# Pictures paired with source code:
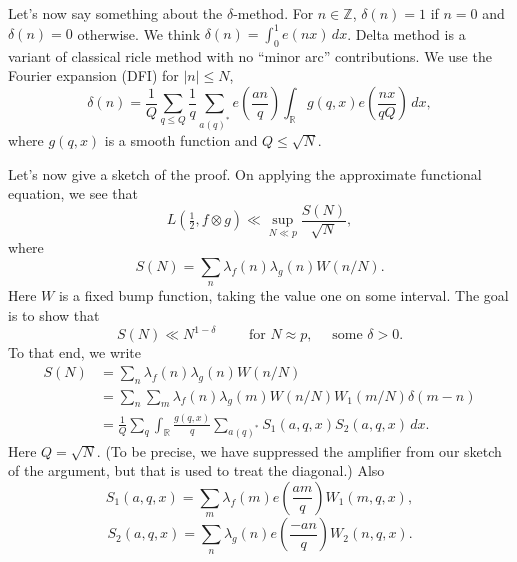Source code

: \documentclass[reqno]{amsart} 
\begin{document}
Let's now say something about the $\delta$-method.  For $n \in \mathbb{Z}$, $\delta(n) = 1$ if $n = 0$ and $\delta(n) = 0$ otherwise.  We think $\delta(n) = \int_0^1 e(n x) \, d x$.  Delta method is a variant of classical ricle method with no ``minor arc'' contributions.  We use the Fourier expansion (DFI) for $\lvert n \rvert \leq N$,
\begin{equation*}
  \delta(n)
  = \frac{1}{Q}
  \sum_{q \leq Q}
  \frac{1}{q}
  \sum_{a(q)^*}
  e \left( \frac{a n}{q} \right)
  \int_{\mathbb{R}}
  g(q, x)
  e \left( \frac{n x}{q Q} \right)
  \, d x,
\end{equation*}
where $g(q, x)$ is a smooth function and $Q \leq \sqrt{N}$.

Let's now give a sketch of the proof.  On applying the approximate functional equation, we see that
\begin{equation*}
  L(\tfrac{1}{2} , f \otimes g) \ll \sup_{N \ll p} \frac{S(N)}{\sqrt{N}},
\end{equation*}
where
\begin{equation*}
  S(N) = \sum_n \lambda_f(n) \lambda_g(n) W(n / N).
\end{equation*}
Here $W$ is a fixed bump function, taking the value one on some interval.  The goal is to show that
\begin{equation*}
  S(N) \ll N^{1 - \delta} \qquad \text{ for } N \approx p, \quad \text{ some } \delta > 0.
\end{equation*}
To that end, we write
\begin{align*}
  S(N) &=
         \sum_n \lambda_f(n) \lambda_g(n) W(n/N)
  \\
       &=
         \sum_n \sum_m \lambda_f(n) \lambda_g(m)
         W(n/N) W_1(m/N)
         \delta(m - n)
  \\
       &=
         \frac{1}{Q}
         \sum_q \int_{\mathbb{R}}
         \frac{g(q, x)}{q}
         \sum_{a(q)^\ast}
         S_1(a, q, x) S_2(a, q, x) \, d x.
\end{align*}
Here $Q = \sqrt{N}$.  (To be precise, we have suppressed the amplifier from our sketch of the argument, but that is used to treat the diagonal.)  Also
\begin{equation*}
  S_1(a, q, x) = \sum_{m} \lambda_f(m) e \left( \frac{a m}{q} \right)
  W_1(m, q, x),
\end{equation*}
\begin{equation*}
  S_2(a, q, x) = \sum_n \lambda_g(n) e \left( \frac{- a n}{q} \right)
  W_2(n, q, x).
\end{equation*}
\end{document}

# EXERCISE BRIEF:
Reproduce each line above precisely, with no pictures.

# ANSWER SPACE:
Source code

: \documentclass[reqno]{amsart} 
\begin{document}
Let's now say something about the $\delta$-method.  For $n \in \mathbb{Z}$, $\delta(n) = 1$ if $n = 0$ and $\delta(n) = 0$ otherwise.  We think $\delta(n) = \int_0^1 e(n x) \, d x$.  Delta method is a variant of classical ricle method with no ``minor arc'' contributions.  We use the Fourier expansion (DFI) for $\lvert n \rvert \leq N$,
\begin{equation*}
  \delta(n)
  = \frac{1}{Q}
  \sum_{q \leq Q}
  \frac{1}{q}
  \sum_{a(q)^*}
  e \left( \frac{a n}{q} \right)
  \int_{\mathbb{R}}
  g(q, x)
  e \left( \frac{n x}{q Q} \right)
  \, d x,
\end{equation*}
where $g(q, x)$ is a smooth function and $Q \leq \sqrt{N}$.

Let's now give a sketch of the proof.  On applying the approximate functional equation, we see that
\begin{equation*}
  L(\tfrac{1}{2} , f \otimes g) \ll \sup_{N \ll p} \frac{S(N)}{\sqrt{N}},
\end{equation*}
where
\begin{equation*}
  S(N) = \sum_n \lambda_f(n) \lambda_g(n) W(n / N).
\end{equation*}
Here $W$ is a fixed bump function, taking the value one on some interval.  The goal is to show that
\begin{equation*}
  S(N) \ll N^{1 - \delta} \qquad \text{ for } N \approx p, \quad \text{ some } \delta > 0.
\end{equation*}
To that end, we write
\begin{align*}
  S(N) &=
         \sum_n \lambda_f(n) \lambda_g(n) W(n/N)
  \\
       &=
         \sum_n \sum_m \lambda_f(n) \lambda_g(m)
         W(n/N) W_1(m/N)
         \delta(m - n)
  \\
       &=
         \frac{1}{Q}
         \sum_q \int_{\mathbb{R}}
         \frac{g(q, x)}{q}
         \sum_{a(q)^\ast}
         S_1(a, q, x) S_2(a, q, x) \, d x.
\end{align*}
Here $Q = \sqrt{N}$.  (To be precise, we have suppressed the amplifier from our sketch of the argument, but that is used to treat the diagonal.)  Also
\begin{equation*}
  S_1(a, q, x) = \sum_{m} \lambda_f(m) e \left( \frac{a m}{q} \right)
  W_1(m, q, x),
\end{equation*}
\begin{equation*}
  S_2(a, q, x) = \sum_n \lambda_g(n) e \left( \frac{- a n}{q} \right)
  W_2(n, q, x).
\end{equation*}
\end{document}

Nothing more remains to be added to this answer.